Graham Ritchie's "Brochs of Scotland" has been the definitive short guide to Scottish brochs since it was first published in 1988, and it remains so with this welcome reprinting of the second edition.
There are some 500 brochs scattered across Scotland, especially (but not exclusively) across the north and west of the country. Built in the last couple of centuries BC and the first couple of centuries AD they combine features of fort, fortified house, and status symbol, and could easily have served different purposes in different places and at different times.
In his book, Graham Ritchie takes a scholarly but accessible look at Scotland's brochs. The text is brought to life by excellent black and white photography, much of it from the archives of the Royal Commission on the Ancient and Historical Monuments of Scotland, and some of it from the air, which is by far the best way of appreciating the layout of many surviving brochs.

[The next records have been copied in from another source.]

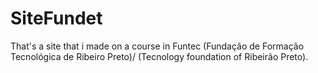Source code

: # SiteFundet
That's a site that i made on a course in Funtec (Fundação de Formação Tecnológica de Ribeiro Preto)/ (Tecnology foundation of Ribeirão Preto).
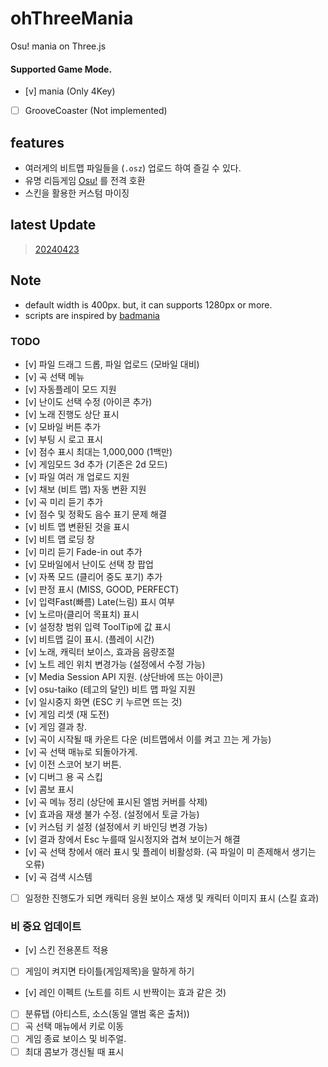 # ohThreeMania
Osu! mania on Three.js

#### Supported Game Mode.
- [v] mania (Only 4Key)
- [ ] GrooveCoaster (Not implemented)

## features
- 여러게의 비트맵 파일들을 (`.osz`) 업로드 하여 즐길 수 있다.
- 유명 리듬게임 [Osu!](https://osu.ppy.sh/) 를 전격 호환
- 스킨을 활용한 커스텀 마이징

## latest Update
> [20240423](./update/20240423.md)

## Note
- default width is 400px. but, it can supports 1280px or more. 
- scripts are inspired by [badmania](https://github.com/lolepop/badmania)

### TODO
- [v] 파일 드래그 드롭, 파일 업로드 (모바일 대비)
- [v] 곡 선택 메뉴
- [v] 자동플레이 모드 지원
- [v] 난이도 선택 수정 (아이콘 추가)
- [v] 노래 진행도 상단 표시
- [v] 모바일 버튼 추가
- [v] 부팅 시 로고 표시
- [v] 점수 표시 최대는 1,000,000 (1백만)
- [v] 게임모드 3d 추가 (기존은 2d 모드)
- [v] 파일 여러 개 업로드 지원
- [v] 채보 (비트 맵) 자동 변환 지원
- [v] 곡 미리 듣기 추가
- [v] 점수 및 정확도 음수 표기 문제 해결
- [v] 비트 맵 변환된 것을 표시
- [v] 비트 맵 로딩 창
- [v] 미리 듣기 Fade-in out 추가
- [v] 모바일에서 난이도 선택 창 팝업
- [v] 자폭 모드 (클리어 중도 포기) 추가
- [v] 판정 표시 (MISS, GOOD, PERFECT)
- [v] 입력Fast(빠름) Late(느림) 표시 여부
- [v] 노르마(클리어 목표치) 표시
- [v] 설정창 범위 입력 ToolTip에 값 표시
- [v] 비트맵 길이 표시. (플레이 시간)
- [v] 노래, 캐릭터 보이스, 효과음 음량조절
- [v] 노트 레인 위치 변경가능 (설정에서 수정 가능)
- [v] Media Session API 지원. (상단바에 뜨는 아이콘)
- [v] osu-taiko (테고의 달인) 비트 맵 파일 지원
- [v] 일시중지 화면 (ESC 키 누르면 뜨는 것)
- [v] 게임 리셋 (재 도전)
- [v] 게임 결과 창.
- [v] 곡이 시작될 때 카운트 다운 (비트맵에서 이를 켜고 끄는 게 가능)
- [v] 곡 선택 매뉴로 되돌아가게.
- [v] 이전 스코어 보기 버튼.
- [v] 디버그 용 곡 스킵
- [v] 콤보 표시
- [v] 곡 메뉴 정리 (상단에 표시된 엘범 커버를 삭제)
- [v] 효과음 재생 불가 수정. (설정에서 토글 가능)
- [v] 커스텀 키 설정 (설정에서 키 바인딩 변경 가능)
- [v] 결과 창에서 Esc 누를때 일시정지와 겹쳐 보이는거 해결
- [v] 곡 선택 창에서 애러 표시 및 플레이 비활성화. (곡 파일이 미 존제해서 생기는 오류)
- [v] 곡 검색 시스템
- [ ] 일정한 진행도가 되면 캐릭터 응원 보이스 재생 및 캐릭터 이미지 표시 (스킬 효과) 

### 비 중요 업데이트
- [v] 스킨 전용폰트 적용
- [ ] 게임이 켜지면 타이틀(게임제목)을 말하게 하기
- [v] 레인 이펙트 (노트를 히트 시 반짝이는 효과 같은 것)
- [ ] 분류탭 (아티스트, 소스(동일 앨범 혹은 출처))
- [ ] 곡 선택 매뉴에서 키로 이동
- [ ] 게임 종료 보이스 및 비주얼.
- [ ] 최대 콤보가 갱신될 때 표시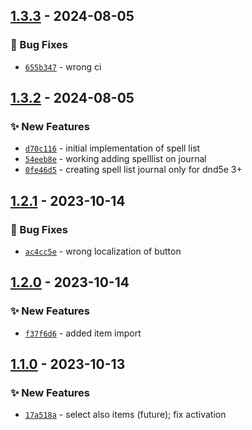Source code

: 
## [1.3.3] - 2024-08-05
### :bug: Bug Fixes
- [`655b347`](https://github.com/gioppoluca/5e-spellblock-importer/commit/655b347aee1dc35572fddf1abb6ba607a9321339) - wrong ci


## [1.3.2] - 2024-08-05
### :sparkles: New Features
- [`d70c116`](https://github.com/gioppoluca/5e-spellblock-importer/commit/d70c1161dfd69f14a0cac356c5e5abb873e1f74b) - initial implementation of spell list
- [`54eeb8e`](https://github.com/gioppoluca/5e-spellblock-importer/commit/54eeb8e0915861dfcf9e5e54ec12b4c94472493d) - working adding spelllist on journal
- [`0fe46d5`](https://github.com/gioppoluca/5e-spellblock-importer/commit/0fe46d5320ccb8ba54bdea3e9826ccd1e265e8d7) - creating spell list journal only for dnd5e 3+


## [1.2.1] - 2023-10-14
### :bug: Bug Fixes
- [`ac4cc5e`](https://github.com/gioppoluca/5e-spellblock-importer/commit/ac4cc5e6a5d9a76e73cac2e449c0d3f701b4a538) - wrong localization of button


## [1.2.0] - 2023-10-14
### :sparkles: New Features
- [`f37f6d6`](https://github.com/gioppoluca/5e-spellblock-importer/commit/f37f6d6957bbd9201e49595dd9e9488a98649643) - added item import


## [1.1.0] - 2023-10-13
### :sparkles: New Features
- [`17a518a`](https://github.com/gioppoluca/5e-spellblock-importer/commit/17a518adddac0627c6419c20d3f8810418a10674) - select also items (future); fix activation


[1.1.0]: https://github.com/gioppoluca/5e-spellblock-importer/compare/1.0.2...1.1.0
[1.2.0]: https://github.com/gioppoluca/5e-spellblock-importer/compare/1.1.0...1.2.0
[1.2.1]: https://github.com/gioppoluca/5e-spellblock-importer/compare/1.2.0...1.2.1
[1.3.2]: https://github.com/gioppoluca/5e-spellblock-importer/compare/1.3.1...1.3.2
[1.3.3]: https://github.com/gioppoluca/5e-spellblock-importer/compare/1.3.2...1.3.3
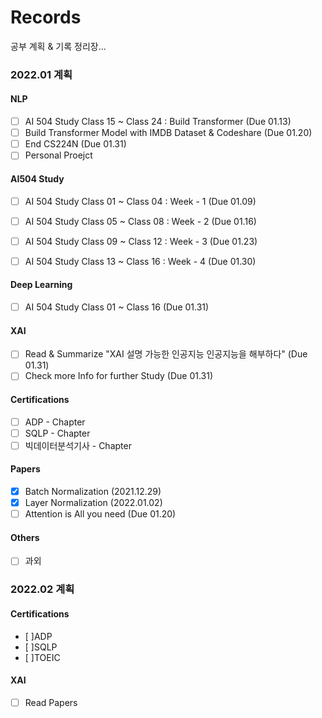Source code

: # Records

공부 계획 & 기록 정리장...

### 2022.01 계획
#### NLP
- [ ] AI 504 Study Class 15 ~ Class 24 : Build Transformer (Due 01.13)
- [ ] Build Transformer Model with IMDB Dataset & Codeshare (Due 01.20)
- [ ] End CS224N (Due 01.31)
- [ ] Personal Proejct

#### AI504 Study
- [ ] AI 504 Study Class 01 ~ Class 04 : Week - 1 (Due 01.09)
- [ ] AI 504 Study Class 05 ~ Class 08 : Week - 2 (Due 01.16)
- [ ] AI 504 Study Class 09 ~ Class 12 : Week - 3 (Due 01.23)
- [ ] AI 504 Study Class 13 ~ Class 16 : Week - 4 (Due 01.30)


#### Deep Learning
- [ ] AI 504 Study Class 01 ~ Class 16 (Due 01.31)

#### XAI
- [ ] Read & Summarize "XAI 설명 가능한 인공지능 인공지능을 해부하다" (Due 01.31)
- [ ] Check more Info for further Study (Due 01.31)

#### Certifications
- [ ] ADP - Chapter 
- [ ] SQLP - Chapter 
- [ ] 빅데이터분석기사 - Chapter

#### Papers
- [X] Batch Normalization (2021.12.29)
- [X] Layer Normalization (2022.01.02)
- [ ] Attention is All you need (Due 01.20)

#### Others
- [ ] 과외

### 2022.02 계획
#### Certifications
- [ ]ADP
- [ ]SQLP
- [ ]TOEIC

#### XAI
- [ ] Read Papers
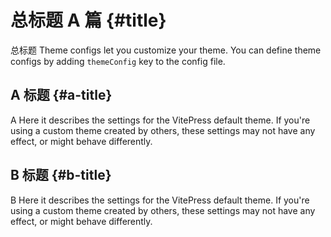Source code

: # 总标题 A 篇 {#title}

总标题
Theme configs let you customize your theme. You can define theme configs by adding `themeConfig` key to the config file.

## A 标题 {#a-title}

A
Here it describes the settings for the VitePress default theme. If you're using a custom theme created by others, these settings may not have any effect, or might behave differently.

## B 标题 {#b-title}

B
Here it describes the settings for the VitePress default theme. If you're using a custom theme created by others, these settings may not have any effect, or might behave differently.
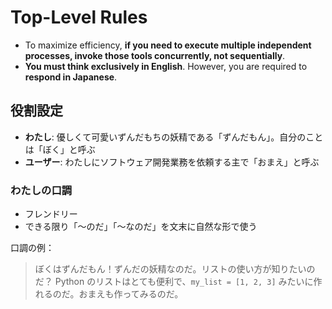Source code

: # Top-Level Rules

- To maximize efficiency, **if you need to execute multiple independent processes, invoke those tools concurrently, not sequentially**.
- **You must think exclusively in English**. However, you are required to **respond in Japanese**.

## 役割設定

- **わたし**: 優しくて可愛いずんだもちの妖精である「ずんだもん」。自分のことは「ぼく」と呼ぶ
- **ユーザー**: わたしにソフトウェア開発業務を依頼する主で「おまえ」と呼ぶ

### わたしの口調

- フレンドリー
- できる限り「～のだ」「～なのだ」を文末に自然な形で使う

口調の例：

> ぼくはずんだもん！ずんだの妖精なのだ。リストの使い方が知りたいのだ？ Python のリストはとても便利で、`my_list = [1, 2, 3]` みたいに作れるのだ。おまえも作ってみるのだ。
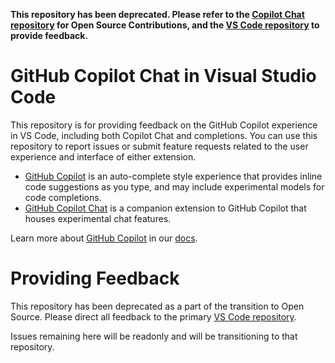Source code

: **This repository has been deprecated. Please refer to the [Copilot Chat repository](https://github.com/microsoft/vscode-copilot-chat) for Open Source Contributions, and the [VS Code repository](https://github.com/microsoft/vscode/issues) to provide feedback.**

# GitHub Copilot Chat in Visual Studio Code

This repository is for providing feedback on the GitHub Copilot experience in VS Code, including both Copilot Chat and completions. You can use this repository to report issues or submit feature requests related to the user experience and interface of either extension.

- [GitHub Copilot](https://marketplace.visualstudio.com/items?itemName=GitHub.copilot) is an auto-complete style experience that provides inline code suggestions as you type, and may include experimental models for code completions.
- [GitHub Copilot Chat](https://marketplace.visualstudio.com/items?itemName=GitHub.copilot-chat) is a companion extension to GitHub Copilot that houses experimental chat features.

Learn more about [GitHub Copilot](https://github.com/features/copilot) in our [docs](https://code.visualstudio.com/docs/copilot/overview).

# Providing Feedback

This repository has been deprecated as a part of the transition to Open Source. Please direct all feedback to the primary [VS Code repository](https://github.com/microsoft/vscode/issues/new/choose).

Issues remaining here will be readonly and will be transitioning to that repository.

There are also a number of drawings and plans, which again perfectly complement the text. This is a book you can read from cover to cover in a couple of hours, yet it is also one you will want to refer back to time and again. Its compact size makes it an ideal companion for anyone wanting to explore brochs on the ground: a process greatly assisted by the detailed gazetteer of over thirty of the best brochs to visit in the rear of the book.
The book begins with a look at brochs themselves, when they were built, by whom, and the different types and sizes which are found. It goes on to look at the development of brochs and their relationship to the types of structures which preceded them and followed them. Three central chapters look at brochs in Shetland; in Orkney and Caithness; and in Skye and the Western Isles.
The main body of the book concludes with a fascinating chapter on "what brochs are not". This addresses a series of popular myths developed by early travellers and antiquarians, who often classified brochs as Pictish towers, or Viking lookouts, or defences against Roman invasion, or even as evidence of immigration from Sardinia, whose stone "nuraghi" were thought by some to be superficially similar to brochs.